What you have to do
Only the lines of the data below from the one with "Prenez un moment" through the one with "- **la phase lutéale**" are wanted. Repeat them exactly.

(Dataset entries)
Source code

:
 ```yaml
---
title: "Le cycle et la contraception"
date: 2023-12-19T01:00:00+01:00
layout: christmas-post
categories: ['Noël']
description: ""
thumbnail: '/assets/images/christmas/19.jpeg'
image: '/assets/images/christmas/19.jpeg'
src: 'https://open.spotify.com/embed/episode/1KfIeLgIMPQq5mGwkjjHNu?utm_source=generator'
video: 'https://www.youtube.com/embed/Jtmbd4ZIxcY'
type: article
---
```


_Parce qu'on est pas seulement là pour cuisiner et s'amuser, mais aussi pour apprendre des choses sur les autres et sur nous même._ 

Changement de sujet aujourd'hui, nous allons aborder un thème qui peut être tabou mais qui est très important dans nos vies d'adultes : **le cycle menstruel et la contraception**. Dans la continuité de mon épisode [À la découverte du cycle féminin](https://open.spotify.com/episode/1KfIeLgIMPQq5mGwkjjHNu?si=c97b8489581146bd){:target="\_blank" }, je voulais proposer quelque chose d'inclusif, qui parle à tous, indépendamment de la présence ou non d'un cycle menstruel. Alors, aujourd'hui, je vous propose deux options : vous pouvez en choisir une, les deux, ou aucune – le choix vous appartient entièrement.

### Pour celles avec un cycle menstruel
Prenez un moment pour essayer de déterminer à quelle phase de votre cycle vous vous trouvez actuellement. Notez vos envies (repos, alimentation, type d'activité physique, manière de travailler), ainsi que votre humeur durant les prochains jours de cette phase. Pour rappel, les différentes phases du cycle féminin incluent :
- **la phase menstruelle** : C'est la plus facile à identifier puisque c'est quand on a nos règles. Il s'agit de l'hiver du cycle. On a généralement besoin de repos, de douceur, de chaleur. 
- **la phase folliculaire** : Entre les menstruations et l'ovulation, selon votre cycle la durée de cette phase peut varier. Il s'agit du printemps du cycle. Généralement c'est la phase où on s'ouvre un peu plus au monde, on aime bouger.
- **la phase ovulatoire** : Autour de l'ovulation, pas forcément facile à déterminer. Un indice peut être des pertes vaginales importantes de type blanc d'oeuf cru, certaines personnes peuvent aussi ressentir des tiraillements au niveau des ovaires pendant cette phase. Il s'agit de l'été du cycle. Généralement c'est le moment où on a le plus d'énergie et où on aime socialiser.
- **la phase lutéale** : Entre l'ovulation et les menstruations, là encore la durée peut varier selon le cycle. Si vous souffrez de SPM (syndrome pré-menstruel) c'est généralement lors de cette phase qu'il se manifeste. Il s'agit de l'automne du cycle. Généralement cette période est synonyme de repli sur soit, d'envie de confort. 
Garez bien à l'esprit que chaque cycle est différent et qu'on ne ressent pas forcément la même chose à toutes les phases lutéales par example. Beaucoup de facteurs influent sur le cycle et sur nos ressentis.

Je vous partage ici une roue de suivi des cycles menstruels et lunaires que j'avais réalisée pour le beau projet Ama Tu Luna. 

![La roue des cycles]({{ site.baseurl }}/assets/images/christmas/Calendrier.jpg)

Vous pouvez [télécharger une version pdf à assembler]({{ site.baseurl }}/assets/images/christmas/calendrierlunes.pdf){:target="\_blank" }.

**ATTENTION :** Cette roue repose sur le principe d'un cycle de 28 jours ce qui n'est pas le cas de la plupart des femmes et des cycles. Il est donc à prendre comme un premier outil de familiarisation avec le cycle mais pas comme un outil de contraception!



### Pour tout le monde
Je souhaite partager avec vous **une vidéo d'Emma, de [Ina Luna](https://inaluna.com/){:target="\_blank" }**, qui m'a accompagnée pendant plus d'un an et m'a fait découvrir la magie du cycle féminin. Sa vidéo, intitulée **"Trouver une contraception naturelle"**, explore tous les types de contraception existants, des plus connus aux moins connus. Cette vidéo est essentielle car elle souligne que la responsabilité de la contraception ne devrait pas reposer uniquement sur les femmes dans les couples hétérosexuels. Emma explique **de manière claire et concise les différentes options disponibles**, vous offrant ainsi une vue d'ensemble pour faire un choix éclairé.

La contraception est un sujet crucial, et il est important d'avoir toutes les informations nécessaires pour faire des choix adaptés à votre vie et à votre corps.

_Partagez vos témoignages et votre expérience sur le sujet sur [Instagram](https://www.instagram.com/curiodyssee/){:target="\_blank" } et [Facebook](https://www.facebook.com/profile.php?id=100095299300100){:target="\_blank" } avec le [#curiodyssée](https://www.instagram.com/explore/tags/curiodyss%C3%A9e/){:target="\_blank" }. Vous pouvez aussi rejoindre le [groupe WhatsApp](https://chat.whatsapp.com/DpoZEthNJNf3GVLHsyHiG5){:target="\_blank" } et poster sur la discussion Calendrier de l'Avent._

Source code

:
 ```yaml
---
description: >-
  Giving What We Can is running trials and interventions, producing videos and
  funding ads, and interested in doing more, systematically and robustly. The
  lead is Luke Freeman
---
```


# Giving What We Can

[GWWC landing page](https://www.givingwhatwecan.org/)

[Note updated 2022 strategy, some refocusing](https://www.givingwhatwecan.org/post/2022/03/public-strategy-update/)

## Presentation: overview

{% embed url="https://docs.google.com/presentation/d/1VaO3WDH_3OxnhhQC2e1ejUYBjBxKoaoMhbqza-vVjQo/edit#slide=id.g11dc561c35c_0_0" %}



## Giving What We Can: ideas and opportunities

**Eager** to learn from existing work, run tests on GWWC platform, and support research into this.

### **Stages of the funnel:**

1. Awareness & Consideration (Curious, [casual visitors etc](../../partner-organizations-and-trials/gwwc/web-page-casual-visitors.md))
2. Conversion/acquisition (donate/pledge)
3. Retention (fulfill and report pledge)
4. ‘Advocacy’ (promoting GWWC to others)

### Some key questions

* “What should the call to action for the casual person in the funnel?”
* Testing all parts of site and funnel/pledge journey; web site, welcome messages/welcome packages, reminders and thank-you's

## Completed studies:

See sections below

Written answer
Prenez un moment pour essayer de déterminer à quelle phase de votre cycle vous vous trouvez actuellement. Notez vos envies (repos, alimentation, type d'activité physique, manière de travailler), ainsi que votre humeur durant les prochains jours de cette phase. Pour rappel, les différentes phases du cycle féminin incluent :
- **la phase menstruelle** : C'est la plus facile à identifier puisque c'est quand on a nos règles. Il s'agit de l'hiver du cycle. On a généralement besoin de repos, de douceur, de chaleur. 
- **la phase folliculaire** : Entre les menstruations et l'ovulation, selon votre cycle la durée de cette phase peut varier. Il s'agit du printemps du cycle. Généralement c'est la phase où on s'ouvre un peu plus au monde, on aime bouger.
- **la phase ovulatoire** : Autour de l'ovulation, pas forcément facile à déterminer. Un indice peut être des pertes vaginales importantes de type blanc d'oeuf cru, certaines personnes peuvent aussi ressentir des tiraillements au niveau des ovaires pendant cette phase. Il s'agit de l'été du cycle. Généralement c'est le moment où on a le plus d'énergie et où on aime socialiser.
- **la phase lutéale** : Entre l'ovulation et les menstruations, là encore la durée peut varier selon le cycle. Si vous souffrez de SPM (syndrome pré-menstruel) c'est généralement lors de cette phase qu'il se manifeste. Il s'agit de l'automne du cycle. Généralement cette période est synonyme de repli sur soit, d'envie de confort. 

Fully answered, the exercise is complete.